La préparation du dialogue est souvent confiée à un facilitateur dont le rôle consiste (i) avant le dialogue à consulter les acteurs politiques et ceux de la société civile pour convenir notamment des objectifs et du programme de ce dialogue (ii) pendant le dialogue, à modérer les débats (iii) après le dialogue, à assurer le suivi des recommandations
Pour arriver à des conclusions communes, il n'y a pas de chemins différents ni de formules miraculeuses. Les différents acteurs disposés au consensus devront se préparer à accepter des compromis dans l'intérêt général. Il arrive ainsi que des acteurs s'excluent d'eux-mêmes de ces processus à cause de surenchères internes ou de calculs politiciens à court terme. Mais ceci n'empêche pas d'aboutir au terme du dialogue à un large consensus car le consensus national ne signifie pas unanimisme. Des efforts de conciliation, avant, pendant et après sont nécessaires pour garantir le succès du dialogue.
Il existe d'autres considérations qui ressortent des dialogues nationaux. Le consensus ne signifie ni la perte d'autonomie des acteurs ni la fin de la compétition politique encore moins l'abandon de toute opposition. Par ailleurs là où les consensus ont pu se réaliser, la maturité politique des leaders a joué un rôle déterminant.
Sur la base de ces références, le mode opératoire pour organiser avec succès le dialogue national peut se résumer comme suit: démarche inclusive. Pas de préalable. Le cadre du dialogue n'est pas fixé à l'avance. Il sera établi après consultation de toutes les parties dans un ordre lié à leur poids politique pour convenir du lieu, de la date, de la liste des participants et des grandes lignes du programme de dialogue et le lancement des invitations.
Pour s'entourer des meilleures conditions d'organisation de ce dialogue, un code de conduite basé sur la confiance et le respect mutuels est de mise. Le cadre du dialogue n'est pas un lieu de confrontation. Il respecte tous les points de vue et exclut par avance toute polémique dans la mesure où les intervenants sont appelés à présenter leur proposition et non à critiquer celle des autres.

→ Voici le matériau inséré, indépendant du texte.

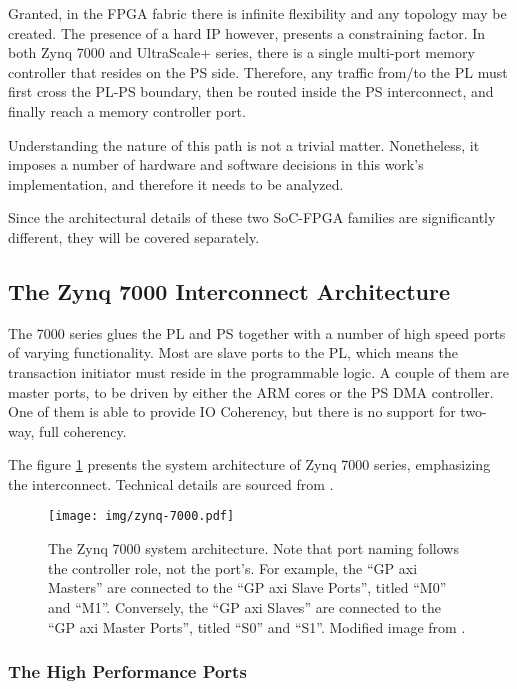 Granted, in the FPGA fabric there is infinite flexibility and any topology may be created.
The presence of a hard IP however, presents a constraining factor.
In both Zynq 7000 and UltraScale+ series, 
there is a single multi-port memory controller
that resides on the PS side. Therefore, any traffic from/to the PL must
first cross the PL-PS boundary, then be routed inside the PS interconnect,
and finally reach a memory controller port. 

Understanding the nature of this path is not a trivial matter. 
Nonetheless, it imposes a number of hardware and software decisions
in this work's implementation, and therefore it needs to be analyzed.

Since the architectural details of these two SoC-FPGA families are
significantly different, they will be covered separately.

\subsection{The Zynq 7000 Interconnect Architecture}

The 7000 series glues the PL and PS together with a number of
high speed ports of varying functionality. Most are slave ports to the
PL, which means the transaction initiator must reside in the programmable logic.
A couple of them are master ports, to be driven by either the ARM cores or
the PS DMA controller. One of them is able to provide \gls{IO Coherency},
but there is no support for two-way, full coherency.

The figure \ref{fig:zynq7000-interconnect} presents the system architecture 
of Zynq 7000 series, emphasizing the interconnect. 
Technical details are sourced from \cite{ug585}.

\begin{figure}[htbp]
  \centering
  \texttt{[image: img/zynq-7000.pdf]}
  \caption{The Zynq 7000 system architecture. 
  Note that port naming follows the controller role, not the port's.
  For example, the ``GP \gls{axi} Masters'' are connected to the
  ``GP \gls{axi} Slave Ports'', titled ``M0'' and ``M1''. Conversely,
  the ``GP \gls{axi} Slaves'' are connected to the ``GP \gls{axi} Master Ports'', titled ``S0'' and ``S1''.
  Modified image from \cite{ug585}.
  }
  \label{fig:zynq7000-interconnect}
\end{figure}

\subsubsection{The High Performance Ports}

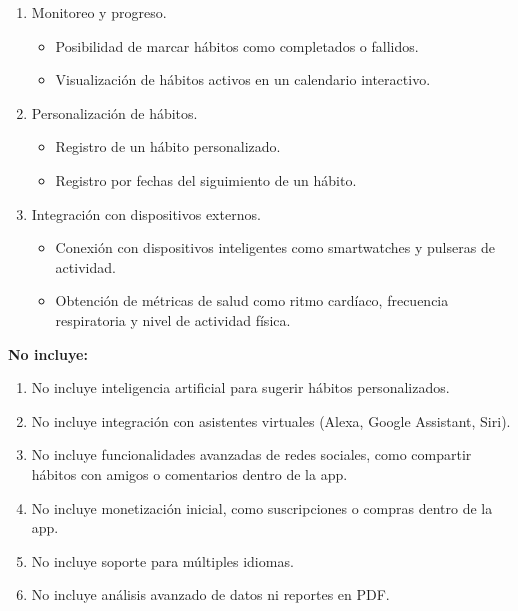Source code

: \documentclass[letterpaper,12pt,oneside]{article}
\begin{document}
\begin{enumerate}
\begin{itemize}
                \end{itemize}
            \item Monitoreo y progreso.
                \begin{itemize}
                    \item Posibilidad de marcar hábitos como completados o fallidos.
                    \item Visualización de hábitos activos en un calendario interactivo.
                \end{itemize}
            \item Personalización de hábitos.
                \begin{itemize}
                    \item Registro de un hábito personalizado.
                    \item Registro por fechas del siguimiento de un hábito.
                \end{itemize}
            \item Integración con dispositivos externos.
                \begin{itemize}
                    \item Conexión con dispositivos inteligentes como smartwatches y pulseras de actividad.
                    \item Obtención de métricas de salud como ritmo cardíaco, frecuencia respiratoria y nivel de actividad física.
                \end{itemize}
        \end{enumerate}

        \textbf{No incluye:}
        \begin{enumerate}
            \item No incluye inteligencia artificial para sugerir hábitos personalizados.
            \item No incluye integración con asistentes virtuales (Alexa, Google Assistant, Siri).
            \item No incluye funcionalidades avanzadas de redes sociales, como compartir hábitos con amigos o comentarios dentro de la app.
            \item No incluye monetización inicial, como suscripciones o compras dentro de la app.
            \item No incluye soporte para múltiples idiomas.
            \item No incluye análisis avanzado de datos ni reportes en PDF.
        \end{enumerate}
\end{document}
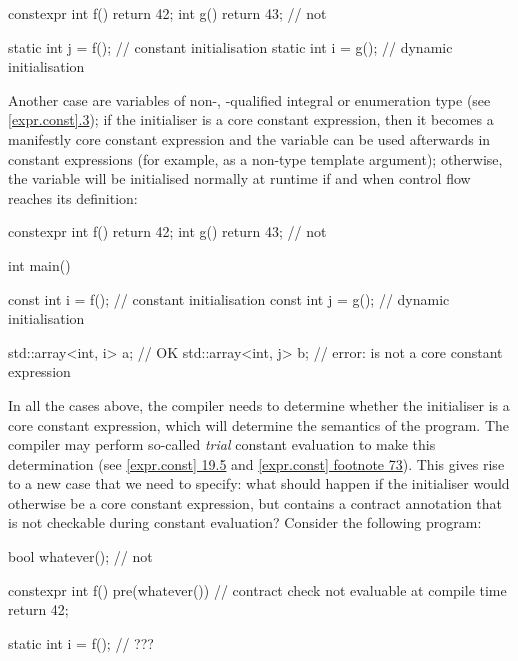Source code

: \begin{codeblock}
constexpr int f() { return 42; }
int g() { return 43; }   // not 

static int j = f();      // constant initialisation
static int i = g();      // dynamic initialisation

\end{codeblock}

Another case are variables of non-, -qualified integral or enumeration type (see \href{https://eel.is/c++draft/expr.const#3}{[expr.const].3}); if the initialiser is a core constant expression, then it becomes a manifestly core constant expression and the variable can be used afterwards in constant expressions (for example, as a non-type template argument); otherwise, the variable will be initialised normally at runtime if and when control flow reaches its definition:

\begin{codeblock}
constexpr int f() { return 42; }
int g() { return 43; }   // not 

int main() {
  const int i = f();     // constant initialisation
  const int j = g();     // dynamic initialisation
  
  std::array<int, i> a;  // OK
  std::array<int, j> b;  // error:  is not a core constant expression
}
\end{codeblock}

In all the cases above, the compiler needs to determine whether the initialiser is a core constant expression, which will determine the semantics of the program. The compiler may perform so-called \emph{trial} constant evaluation to make this determination (see \href{https://eel.is/c++draft/expr.const#19.5}{[expr.const] 19.5} and \href{https://eel.is/c++draft/expr.const#footnote-73}{[expr.const] footnote 73}). This gives rise to a new case that we need to specify: what should happen if the initialiser would otherwise be a core constant expression, but contains a contract annotation that is not checkable during constant evaluation? Consider the following program:

\begin{codeblock}
bool whatever();     // not 

constexpr int f()
  pre(whatever())    // contract check not evaluable at compile time
{  
  return 42;
}

static int i = f();  // ???
\end{codeblock}

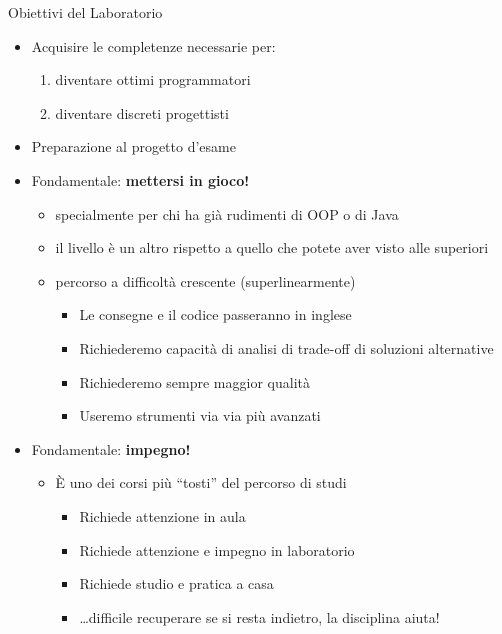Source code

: \documentclass[xcolor=dvipsnames,presentation]{beamer}
\begin{document}
\begin{frame}{Obiettivi del Laboratorio}
    \begin{itemize}
        \item Acquisire le completenze necessarie per:
        \begin{enumerate}
            \item diventare ottimi programmatori
            \item diventare discreti progettisti
        \end{enumerate}
        \item Preparazione al progetto d'esame
        \item Fondamentale: \textbf{mettersi in gioco!}
        \begin{itemize}
            \item specialmente per chi ha già rudimenti di OOP o di Java
            \item il livello è un altro rispetto a quello che potete aver visto alle superiori
            \item percorso a difficoltà crescente (superlinearmente)
            \begin{itemize}
                \item Le consegne e il codice passeranno in inglese
                \item Richiederemo capacità di analisi di trade-off di soluzioni alternative
                \item Richiederemo sempre maggior qualità
                \item Useremo strumenti via via più avanzati
            \end{itemize}
        \end{itemize}
        \item Fondamentale: \textbf{impegno!}
        \begin{itemize}
            \item È uno dei corsi più ``tosti'' del percorso di studi
            \begin{itemize}
                \item Richiede attenzione in aula
                \item Richiede attenzione e impegno in laboratorio
                \item Richiede studio e pratica a casa
                \item \dots{}difficile recuperare se si resta indietro, la disciplina aiuta!
            \end{itemize}
        \end{itemize}
    \end{itemize}
\end{frame}
\end{document}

Dans le contexte actuel où le pays fait l'objet d'actions et de déclarations hostiles visant à le déstabiliser, la tenue de ce dialogue, rassemblant les forces vives de la nation, vient à point nommé pour envoyer un message d'unité, fort et dissuasif, en direction de tous ceux qui seraient tentés de porter atteinte à sa souveraineté et à son intégrité territoriale.